Lieto di averti spronato a riproporre quel tuo pezzo del 2010, che guarda caso avevo riletto sul “vol. 1” di afnews proprio durante la stesura di questo mio articolo.
Ti ringrazio molto, inoltre, per la citazione sul sito, che naturalmente mi onora 😀
A presto!
Mi dispiace moltissimo per la scomparsa di François Corteggiani, ho letto alcune sue storie e mi piacevano 😢
Non ho mai avuto l’occasione di leggere le due storie di cui hai parlato in questo articolo, ma specialmente “Il terzo Nilo” sembra interessante.
Condivido anche il tuo discorso sull’imprinting delle prime storie, ad esempio io ricordo che uno dei primi Topolini che avevo letto conteneva l’ultima puntata di “Dove osano le papere”. Per anni e tutt’oggi non ho mai letto le precedenti puntate, ma quel singolo episodio era bastato per farmi amare la Ziche e le sue storie umoristiche.

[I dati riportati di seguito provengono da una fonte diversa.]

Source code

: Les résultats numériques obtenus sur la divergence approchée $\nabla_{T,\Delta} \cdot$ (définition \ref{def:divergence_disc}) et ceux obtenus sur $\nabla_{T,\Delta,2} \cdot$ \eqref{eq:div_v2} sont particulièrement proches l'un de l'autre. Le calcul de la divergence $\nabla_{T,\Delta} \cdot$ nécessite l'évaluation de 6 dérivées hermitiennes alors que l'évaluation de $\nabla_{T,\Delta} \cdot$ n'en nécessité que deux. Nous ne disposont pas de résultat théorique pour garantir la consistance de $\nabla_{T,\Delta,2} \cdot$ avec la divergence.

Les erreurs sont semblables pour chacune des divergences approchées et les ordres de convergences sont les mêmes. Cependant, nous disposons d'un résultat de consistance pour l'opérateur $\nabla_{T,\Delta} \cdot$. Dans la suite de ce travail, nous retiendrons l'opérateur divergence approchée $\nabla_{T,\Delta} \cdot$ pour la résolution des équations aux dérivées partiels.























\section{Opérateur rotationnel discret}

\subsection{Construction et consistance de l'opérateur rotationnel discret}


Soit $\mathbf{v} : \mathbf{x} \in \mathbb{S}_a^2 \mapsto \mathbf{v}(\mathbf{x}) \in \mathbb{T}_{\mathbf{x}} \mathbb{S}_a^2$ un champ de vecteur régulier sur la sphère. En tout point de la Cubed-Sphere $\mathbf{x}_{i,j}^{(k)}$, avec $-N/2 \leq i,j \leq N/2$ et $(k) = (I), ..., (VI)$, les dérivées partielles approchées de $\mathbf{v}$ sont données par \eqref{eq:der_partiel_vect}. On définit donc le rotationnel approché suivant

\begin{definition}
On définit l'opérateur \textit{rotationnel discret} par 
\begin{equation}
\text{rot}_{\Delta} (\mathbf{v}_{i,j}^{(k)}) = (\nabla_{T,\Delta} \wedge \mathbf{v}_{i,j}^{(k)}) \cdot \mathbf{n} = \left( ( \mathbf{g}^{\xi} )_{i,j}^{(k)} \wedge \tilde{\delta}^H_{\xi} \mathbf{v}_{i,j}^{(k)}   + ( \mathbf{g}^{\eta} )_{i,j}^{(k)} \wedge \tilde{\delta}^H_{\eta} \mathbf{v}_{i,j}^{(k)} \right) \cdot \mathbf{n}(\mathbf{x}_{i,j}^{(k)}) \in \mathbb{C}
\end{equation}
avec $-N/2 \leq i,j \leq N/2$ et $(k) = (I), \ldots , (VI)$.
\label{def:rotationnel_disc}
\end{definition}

Tornando a Corteggiani, tra le sue storie conservo un ottimo ricordo della serie “Paperino Agente segreto preistorico”, un ciclo che ho sempre trovato meravigliosamente umoristico, e di “Paperino attore da Oscar”, letta per la prima volta sui GCD di aprile e che da subito mi è piaciuta.
Ancora un ultimo saluto a questo Autore scomparso prematuramente😢
Grazie per il commento, Korinna!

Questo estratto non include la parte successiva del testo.